Tuesday, July 5, 2016

What I Learned from S.A.M.

Play S.A.M. (Software System Mechanism) now available on your Android mobile device

S.A.M. was launched May 11, 2016

A team of 10 made our Most Viable Products (MVP) list and went to work to produce our first game in six weeks! 

Building S.A.M. was quite the learning experience and here are the top 3 things I learned about working to developed a video game, dealing with a team and deadlines, and adapting to every problem.

1. Play and Test your game ASAP
    Everyone needs to be on the same page when designing a video game. Understanding how the game will look, feel, and play. Making a prototype of your game is essential; especially for my position as a programmer. My first time cramming knowledge of C# was from forums and YouTube videos. I was overwhelmed from the start, working in not classic art terms, but making art work by writing knowledge for it. This was the absolutely best rewarding sensation I have ever felt throughout my time learning at school. None the less it was a challenge that enthralled me to learn more and has shown that I can deliver for a deadline.

2. SCRUM and Teamwork
    Making games is a business; making money to fuel our creative dreams. SCRUM is a visual way to understand what we need to do in order to make this game real. Organization and communication is key for game development and with SCRUM it is easy to see what each individual is doing.
    However there will always be people who don't support their own weight. Should you fire these people? Give them second chances and risk wasting everyone else's time? There is a deadline that needs to be met and a director cannot be afraid to tell someone that they are screwing everyone else involved. The director for S.A.M. on the second half of production, was falling off the development process and someone needed to step in. I stepped up and reminded individuals that this game needed to be released, talk about assets we needed to agree on like music. Get everyone focus again and make sure S.A.M. launched on time and it did!

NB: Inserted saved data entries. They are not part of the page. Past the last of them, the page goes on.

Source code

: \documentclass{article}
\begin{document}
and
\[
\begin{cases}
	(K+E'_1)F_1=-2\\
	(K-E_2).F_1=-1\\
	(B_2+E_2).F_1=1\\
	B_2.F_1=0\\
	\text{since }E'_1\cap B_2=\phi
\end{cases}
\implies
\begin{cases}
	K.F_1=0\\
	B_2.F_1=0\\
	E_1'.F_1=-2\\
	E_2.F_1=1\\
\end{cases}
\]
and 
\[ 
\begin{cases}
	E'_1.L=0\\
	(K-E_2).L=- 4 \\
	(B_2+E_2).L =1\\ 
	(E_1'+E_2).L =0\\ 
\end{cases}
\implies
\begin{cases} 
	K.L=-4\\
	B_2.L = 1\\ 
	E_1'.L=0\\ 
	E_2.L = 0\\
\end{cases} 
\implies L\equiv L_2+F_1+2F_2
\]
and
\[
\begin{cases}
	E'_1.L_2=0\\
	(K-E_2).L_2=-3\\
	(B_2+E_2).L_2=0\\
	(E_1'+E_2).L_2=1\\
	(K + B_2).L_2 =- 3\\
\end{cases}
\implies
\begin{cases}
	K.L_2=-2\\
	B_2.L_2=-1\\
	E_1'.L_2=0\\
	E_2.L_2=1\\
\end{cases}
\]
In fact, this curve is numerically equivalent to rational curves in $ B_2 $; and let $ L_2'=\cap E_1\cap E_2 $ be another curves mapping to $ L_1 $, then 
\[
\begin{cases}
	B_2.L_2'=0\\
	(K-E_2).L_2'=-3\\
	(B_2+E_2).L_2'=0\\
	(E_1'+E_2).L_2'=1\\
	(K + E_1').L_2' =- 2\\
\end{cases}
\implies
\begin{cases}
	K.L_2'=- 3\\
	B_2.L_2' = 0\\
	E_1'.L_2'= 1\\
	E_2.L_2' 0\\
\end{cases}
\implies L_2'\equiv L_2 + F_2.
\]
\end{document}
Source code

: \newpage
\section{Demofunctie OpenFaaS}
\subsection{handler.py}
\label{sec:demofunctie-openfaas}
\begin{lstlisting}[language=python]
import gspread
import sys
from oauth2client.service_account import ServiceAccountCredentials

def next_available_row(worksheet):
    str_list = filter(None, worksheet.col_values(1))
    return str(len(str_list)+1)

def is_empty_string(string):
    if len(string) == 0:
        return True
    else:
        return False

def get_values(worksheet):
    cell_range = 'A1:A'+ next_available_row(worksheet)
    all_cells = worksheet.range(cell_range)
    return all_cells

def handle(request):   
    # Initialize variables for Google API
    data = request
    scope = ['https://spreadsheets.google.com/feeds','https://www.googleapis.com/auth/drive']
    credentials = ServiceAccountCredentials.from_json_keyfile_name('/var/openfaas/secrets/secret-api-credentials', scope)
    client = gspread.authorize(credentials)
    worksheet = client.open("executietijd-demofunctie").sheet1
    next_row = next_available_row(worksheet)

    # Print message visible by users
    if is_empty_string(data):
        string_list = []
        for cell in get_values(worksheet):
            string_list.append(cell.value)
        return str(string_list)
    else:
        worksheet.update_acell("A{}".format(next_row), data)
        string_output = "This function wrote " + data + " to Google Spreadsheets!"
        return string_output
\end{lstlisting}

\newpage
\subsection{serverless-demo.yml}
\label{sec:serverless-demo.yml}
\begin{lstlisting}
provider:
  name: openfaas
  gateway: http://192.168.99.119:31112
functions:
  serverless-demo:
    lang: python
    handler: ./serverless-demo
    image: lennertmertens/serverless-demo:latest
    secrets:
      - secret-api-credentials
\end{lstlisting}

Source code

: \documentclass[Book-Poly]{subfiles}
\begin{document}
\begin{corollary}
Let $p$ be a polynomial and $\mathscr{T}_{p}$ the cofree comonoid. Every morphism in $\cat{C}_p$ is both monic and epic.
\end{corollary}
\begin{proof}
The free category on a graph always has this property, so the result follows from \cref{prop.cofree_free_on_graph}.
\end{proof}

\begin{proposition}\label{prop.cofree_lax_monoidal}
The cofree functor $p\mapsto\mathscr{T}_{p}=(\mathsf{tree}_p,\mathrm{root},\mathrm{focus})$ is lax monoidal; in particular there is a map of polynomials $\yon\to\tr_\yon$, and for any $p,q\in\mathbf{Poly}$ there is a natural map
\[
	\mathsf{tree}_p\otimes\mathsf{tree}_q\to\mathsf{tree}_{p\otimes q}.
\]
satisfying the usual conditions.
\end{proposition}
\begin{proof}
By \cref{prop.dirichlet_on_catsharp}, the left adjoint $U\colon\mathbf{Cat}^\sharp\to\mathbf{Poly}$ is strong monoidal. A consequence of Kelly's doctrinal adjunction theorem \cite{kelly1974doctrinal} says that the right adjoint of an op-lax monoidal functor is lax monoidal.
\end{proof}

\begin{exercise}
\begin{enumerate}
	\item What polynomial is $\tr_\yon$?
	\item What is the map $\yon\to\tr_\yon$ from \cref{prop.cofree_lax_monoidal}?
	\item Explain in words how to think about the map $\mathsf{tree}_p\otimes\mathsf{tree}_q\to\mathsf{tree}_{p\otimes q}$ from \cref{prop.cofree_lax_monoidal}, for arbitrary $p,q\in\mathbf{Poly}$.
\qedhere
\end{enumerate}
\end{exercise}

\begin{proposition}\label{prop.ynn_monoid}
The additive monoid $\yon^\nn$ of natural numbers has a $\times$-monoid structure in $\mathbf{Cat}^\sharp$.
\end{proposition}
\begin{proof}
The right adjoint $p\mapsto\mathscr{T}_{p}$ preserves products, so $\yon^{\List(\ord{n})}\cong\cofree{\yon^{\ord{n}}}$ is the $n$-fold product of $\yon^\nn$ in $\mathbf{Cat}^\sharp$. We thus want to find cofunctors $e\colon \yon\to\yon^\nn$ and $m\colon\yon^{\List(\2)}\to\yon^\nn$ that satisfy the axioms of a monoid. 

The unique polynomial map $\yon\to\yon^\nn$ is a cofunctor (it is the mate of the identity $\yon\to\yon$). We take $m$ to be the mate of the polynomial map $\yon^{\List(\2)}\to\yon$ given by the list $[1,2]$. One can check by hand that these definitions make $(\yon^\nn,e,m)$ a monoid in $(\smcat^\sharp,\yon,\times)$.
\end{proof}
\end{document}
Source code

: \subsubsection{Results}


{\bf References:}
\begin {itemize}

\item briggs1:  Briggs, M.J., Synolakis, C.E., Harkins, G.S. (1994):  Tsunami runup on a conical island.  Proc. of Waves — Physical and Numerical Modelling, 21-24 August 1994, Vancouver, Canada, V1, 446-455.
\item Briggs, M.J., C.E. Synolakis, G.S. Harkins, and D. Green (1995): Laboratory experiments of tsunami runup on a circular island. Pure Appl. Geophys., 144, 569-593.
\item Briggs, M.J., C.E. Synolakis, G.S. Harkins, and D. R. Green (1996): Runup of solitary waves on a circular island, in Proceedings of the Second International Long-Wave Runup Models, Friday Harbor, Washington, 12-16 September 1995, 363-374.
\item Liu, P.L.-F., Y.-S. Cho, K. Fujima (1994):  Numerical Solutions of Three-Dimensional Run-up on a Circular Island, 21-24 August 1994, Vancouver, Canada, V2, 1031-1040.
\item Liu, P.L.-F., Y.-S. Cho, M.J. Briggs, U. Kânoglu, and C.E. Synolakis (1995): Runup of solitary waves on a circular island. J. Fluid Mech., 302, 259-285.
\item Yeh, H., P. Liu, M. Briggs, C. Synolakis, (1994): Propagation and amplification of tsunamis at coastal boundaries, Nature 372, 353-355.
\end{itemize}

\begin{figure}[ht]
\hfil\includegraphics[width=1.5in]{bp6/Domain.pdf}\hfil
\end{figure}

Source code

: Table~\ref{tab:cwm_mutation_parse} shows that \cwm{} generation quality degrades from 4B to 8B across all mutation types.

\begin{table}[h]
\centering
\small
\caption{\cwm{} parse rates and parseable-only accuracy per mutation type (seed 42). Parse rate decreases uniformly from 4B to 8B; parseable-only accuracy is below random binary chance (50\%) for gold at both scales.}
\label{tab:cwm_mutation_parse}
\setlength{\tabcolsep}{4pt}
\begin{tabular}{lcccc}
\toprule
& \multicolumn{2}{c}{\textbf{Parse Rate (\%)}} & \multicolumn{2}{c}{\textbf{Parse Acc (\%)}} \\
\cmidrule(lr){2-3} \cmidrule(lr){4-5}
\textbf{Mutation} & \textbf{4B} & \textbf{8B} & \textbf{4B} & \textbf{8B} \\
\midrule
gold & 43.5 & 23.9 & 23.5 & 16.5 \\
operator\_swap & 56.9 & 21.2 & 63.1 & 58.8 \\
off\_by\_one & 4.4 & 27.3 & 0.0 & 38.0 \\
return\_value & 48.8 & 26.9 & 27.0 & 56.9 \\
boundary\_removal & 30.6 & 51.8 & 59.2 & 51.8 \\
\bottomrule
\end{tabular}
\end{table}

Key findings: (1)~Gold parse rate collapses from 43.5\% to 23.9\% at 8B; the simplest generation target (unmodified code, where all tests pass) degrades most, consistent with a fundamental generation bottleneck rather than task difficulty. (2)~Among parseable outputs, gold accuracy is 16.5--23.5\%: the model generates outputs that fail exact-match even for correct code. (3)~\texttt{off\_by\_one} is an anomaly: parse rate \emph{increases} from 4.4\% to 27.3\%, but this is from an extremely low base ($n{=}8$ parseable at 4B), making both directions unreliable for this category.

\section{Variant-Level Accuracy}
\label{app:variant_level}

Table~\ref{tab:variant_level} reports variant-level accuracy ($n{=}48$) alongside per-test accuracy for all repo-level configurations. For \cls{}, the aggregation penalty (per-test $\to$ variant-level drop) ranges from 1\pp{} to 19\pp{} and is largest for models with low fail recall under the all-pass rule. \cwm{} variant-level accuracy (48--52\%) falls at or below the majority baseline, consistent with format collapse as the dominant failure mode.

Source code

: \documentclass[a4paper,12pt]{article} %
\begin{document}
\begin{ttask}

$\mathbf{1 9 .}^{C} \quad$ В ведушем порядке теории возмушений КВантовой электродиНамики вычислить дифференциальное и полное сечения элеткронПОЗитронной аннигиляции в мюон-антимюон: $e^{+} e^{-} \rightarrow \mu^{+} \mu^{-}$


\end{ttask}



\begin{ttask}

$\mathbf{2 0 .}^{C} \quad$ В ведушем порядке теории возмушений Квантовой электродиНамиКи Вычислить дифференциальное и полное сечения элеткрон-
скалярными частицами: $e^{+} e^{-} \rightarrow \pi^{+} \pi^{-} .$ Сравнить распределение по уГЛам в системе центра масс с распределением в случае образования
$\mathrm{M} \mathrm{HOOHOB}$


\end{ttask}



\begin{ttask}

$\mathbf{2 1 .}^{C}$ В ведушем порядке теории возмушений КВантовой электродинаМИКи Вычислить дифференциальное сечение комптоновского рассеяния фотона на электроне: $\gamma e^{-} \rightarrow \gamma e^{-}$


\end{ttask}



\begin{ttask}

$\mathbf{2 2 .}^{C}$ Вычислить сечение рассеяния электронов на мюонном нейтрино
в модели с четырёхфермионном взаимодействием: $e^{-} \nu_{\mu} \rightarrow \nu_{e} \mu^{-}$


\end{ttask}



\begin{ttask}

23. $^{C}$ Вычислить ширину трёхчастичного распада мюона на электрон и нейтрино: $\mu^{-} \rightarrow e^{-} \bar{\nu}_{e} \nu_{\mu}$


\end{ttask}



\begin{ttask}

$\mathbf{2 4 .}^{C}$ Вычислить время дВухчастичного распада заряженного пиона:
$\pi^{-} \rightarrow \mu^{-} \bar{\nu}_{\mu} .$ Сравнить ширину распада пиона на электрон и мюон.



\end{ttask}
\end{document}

3. Adapting to the Problems
    Just because there is a problem and you can't understand it, doesn't mean anything. Every problem I encountered, I had little idea what the error was. You have to learn and make sure you don't repeat your mistakes, even if it costs production time. Asking my programmer buddy (Mike) first then straight to the internet; Unity forums, YouTube, Google etc. As time pressed on, errors that kept popping up became familiar and I could look back in the code quickly and identify any issues, like NullReferenceExceptions for example. This C# error at face value makes no sense to most. With researching and learning, over time this became a no brainier and I could easily fix the problem. Like <GetComponent> Collider instead of target.Collider. No problem, it might be too big to understand at first, but you have to sit down and research/learn it. Think and apply your ideas, fix your problems, document to remember and study later!